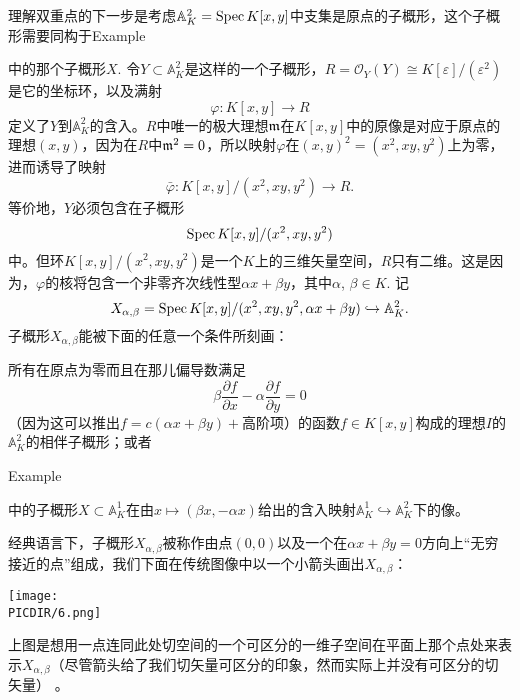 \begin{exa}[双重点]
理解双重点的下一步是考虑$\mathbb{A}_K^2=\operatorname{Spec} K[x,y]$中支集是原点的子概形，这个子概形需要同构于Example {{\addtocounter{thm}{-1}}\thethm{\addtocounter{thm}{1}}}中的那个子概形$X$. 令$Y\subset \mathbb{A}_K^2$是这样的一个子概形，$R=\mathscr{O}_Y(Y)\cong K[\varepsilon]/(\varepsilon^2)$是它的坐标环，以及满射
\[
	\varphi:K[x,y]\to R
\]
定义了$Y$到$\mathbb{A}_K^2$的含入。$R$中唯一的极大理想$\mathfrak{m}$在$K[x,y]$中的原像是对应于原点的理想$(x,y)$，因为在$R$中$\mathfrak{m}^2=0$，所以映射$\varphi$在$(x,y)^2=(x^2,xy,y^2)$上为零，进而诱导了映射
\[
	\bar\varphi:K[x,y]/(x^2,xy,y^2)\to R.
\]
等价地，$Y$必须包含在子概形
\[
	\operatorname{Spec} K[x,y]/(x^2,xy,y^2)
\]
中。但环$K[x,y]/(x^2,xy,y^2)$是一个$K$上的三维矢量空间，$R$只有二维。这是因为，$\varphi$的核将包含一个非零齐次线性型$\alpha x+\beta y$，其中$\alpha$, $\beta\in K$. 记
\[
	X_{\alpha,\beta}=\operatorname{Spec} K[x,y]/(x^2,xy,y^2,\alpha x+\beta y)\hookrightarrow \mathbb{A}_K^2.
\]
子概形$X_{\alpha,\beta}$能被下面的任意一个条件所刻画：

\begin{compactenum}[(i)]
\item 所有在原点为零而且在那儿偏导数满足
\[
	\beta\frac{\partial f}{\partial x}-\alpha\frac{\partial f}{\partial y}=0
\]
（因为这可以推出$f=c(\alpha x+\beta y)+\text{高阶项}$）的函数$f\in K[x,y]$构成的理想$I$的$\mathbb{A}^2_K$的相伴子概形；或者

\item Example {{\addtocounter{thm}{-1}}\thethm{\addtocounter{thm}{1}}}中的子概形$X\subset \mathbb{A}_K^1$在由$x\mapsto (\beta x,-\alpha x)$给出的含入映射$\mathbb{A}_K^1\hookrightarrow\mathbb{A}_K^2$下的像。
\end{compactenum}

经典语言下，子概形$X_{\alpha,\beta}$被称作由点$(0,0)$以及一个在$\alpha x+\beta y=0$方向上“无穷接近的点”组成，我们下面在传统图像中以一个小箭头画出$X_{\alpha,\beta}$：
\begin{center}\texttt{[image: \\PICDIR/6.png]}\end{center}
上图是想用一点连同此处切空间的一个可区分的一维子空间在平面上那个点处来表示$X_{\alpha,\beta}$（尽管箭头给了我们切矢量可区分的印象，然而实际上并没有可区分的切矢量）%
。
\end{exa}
|---|
Description of the task
Identify the lines in the entries above that contain "compactenum", then copy them out.

Task output
\begin{compactenum}[(i)]
\end{compactenum}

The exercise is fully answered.